Venus, computer artwork.

Portuguese scientist in team that discovers sign of potential alien life on Venus

Portuguese scientist Clara Sousa-Silva has been talking about the discovery of ‘phosphine gas’ within the clouds of planet Venus – a finding that suggests the potential for alien life. “We know it is an extraordinary discovery”, said the molecular astrophysicist working out of Harvard University. “We may not know just how extraordinary without going back to Venus”. In other words, a lot of further investigation is needed.

Phosphine gas, up till now at least, has been recognised as something that “only life can make”, explains Dr Sousa-Silva.

“She has long studied the gas”, writes the New York Times, “on the theory that finding it being emitted from rocky planets that orbit distant stars could be proof that life exists elsewhere in the Milky Way”.
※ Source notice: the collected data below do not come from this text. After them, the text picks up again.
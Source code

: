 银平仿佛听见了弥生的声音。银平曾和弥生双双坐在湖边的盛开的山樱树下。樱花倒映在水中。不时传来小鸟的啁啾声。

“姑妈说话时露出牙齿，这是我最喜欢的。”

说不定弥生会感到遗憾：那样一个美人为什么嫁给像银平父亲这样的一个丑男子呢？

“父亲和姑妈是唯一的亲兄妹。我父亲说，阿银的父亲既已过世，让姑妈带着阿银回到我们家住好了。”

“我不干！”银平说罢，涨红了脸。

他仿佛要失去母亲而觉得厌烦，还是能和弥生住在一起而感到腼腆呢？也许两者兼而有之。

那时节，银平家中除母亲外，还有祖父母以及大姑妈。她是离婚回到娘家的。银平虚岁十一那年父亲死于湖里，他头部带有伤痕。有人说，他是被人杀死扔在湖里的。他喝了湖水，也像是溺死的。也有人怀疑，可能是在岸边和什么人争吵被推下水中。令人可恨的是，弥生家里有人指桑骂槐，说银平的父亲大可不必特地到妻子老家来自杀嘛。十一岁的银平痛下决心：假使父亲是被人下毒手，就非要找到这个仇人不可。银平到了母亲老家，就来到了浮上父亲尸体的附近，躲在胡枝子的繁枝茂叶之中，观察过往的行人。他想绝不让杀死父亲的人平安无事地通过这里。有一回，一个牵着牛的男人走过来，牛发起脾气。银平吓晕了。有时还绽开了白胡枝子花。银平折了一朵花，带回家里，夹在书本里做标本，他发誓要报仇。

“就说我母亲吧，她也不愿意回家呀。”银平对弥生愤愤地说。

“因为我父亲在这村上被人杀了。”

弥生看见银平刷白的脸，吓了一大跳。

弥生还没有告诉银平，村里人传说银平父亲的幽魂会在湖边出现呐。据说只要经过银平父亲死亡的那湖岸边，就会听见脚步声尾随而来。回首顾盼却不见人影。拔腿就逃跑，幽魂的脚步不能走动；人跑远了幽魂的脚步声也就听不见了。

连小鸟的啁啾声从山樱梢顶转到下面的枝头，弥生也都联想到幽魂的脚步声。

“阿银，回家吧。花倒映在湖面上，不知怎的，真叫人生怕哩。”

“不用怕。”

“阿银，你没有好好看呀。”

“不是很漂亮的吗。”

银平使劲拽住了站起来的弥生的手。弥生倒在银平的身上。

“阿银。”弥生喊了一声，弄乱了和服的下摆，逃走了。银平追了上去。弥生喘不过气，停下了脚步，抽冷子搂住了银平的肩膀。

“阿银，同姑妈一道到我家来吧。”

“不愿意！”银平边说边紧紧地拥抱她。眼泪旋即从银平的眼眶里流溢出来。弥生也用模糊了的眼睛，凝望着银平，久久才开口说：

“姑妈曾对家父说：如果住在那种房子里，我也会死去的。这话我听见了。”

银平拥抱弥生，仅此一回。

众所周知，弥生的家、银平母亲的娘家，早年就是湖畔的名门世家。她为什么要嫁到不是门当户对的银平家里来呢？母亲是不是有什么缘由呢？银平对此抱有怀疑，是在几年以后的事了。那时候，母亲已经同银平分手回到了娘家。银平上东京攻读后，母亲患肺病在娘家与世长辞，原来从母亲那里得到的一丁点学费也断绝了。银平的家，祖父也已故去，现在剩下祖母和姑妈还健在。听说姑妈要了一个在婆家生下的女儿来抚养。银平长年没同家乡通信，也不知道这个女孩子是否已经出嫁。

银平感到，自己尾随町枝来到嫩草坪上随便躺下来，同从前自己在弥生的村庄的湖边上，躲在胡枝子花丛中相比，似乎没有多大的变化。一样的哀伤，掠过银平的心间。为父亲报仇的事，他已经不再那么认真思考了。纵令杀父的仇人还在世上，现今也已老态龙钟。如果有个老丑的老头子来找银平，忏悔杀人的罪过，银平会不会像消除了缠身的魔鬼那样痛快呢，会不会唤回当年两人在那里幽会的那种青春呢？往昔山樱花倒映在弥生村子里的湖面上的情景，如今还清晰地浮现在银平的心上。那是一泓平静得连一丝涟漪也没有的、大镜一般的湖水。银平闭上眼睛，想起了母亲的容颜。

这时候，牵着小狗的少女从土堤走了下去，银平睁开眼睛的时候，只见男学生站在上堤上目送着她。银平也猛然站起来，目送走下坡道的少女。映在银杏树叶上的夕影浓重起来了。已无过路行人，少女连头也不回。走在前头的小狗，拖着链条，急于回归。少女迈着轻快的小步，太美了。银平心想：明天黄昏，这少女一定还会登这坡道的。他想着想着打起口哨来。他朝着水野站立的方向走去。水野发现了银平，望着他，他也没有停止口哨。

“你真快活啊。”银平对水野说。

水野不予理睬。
But what seems so ‘extraordinary’ is that this gas has been detected on the hottest planet in the solar system: a planet that “eats metal, within minutes melting down and crushing spacecraft that have landed there”.

Planetary scientists in the past have hypothesized that life could exist in the cloud-layer just 31 miles below the top of Venus’ atmosphere – and this is where research could now be headed.

Says the NYT: India’s space agency has proposed a mission ‘in the coming years’ as has private rocket company Rocket Lab.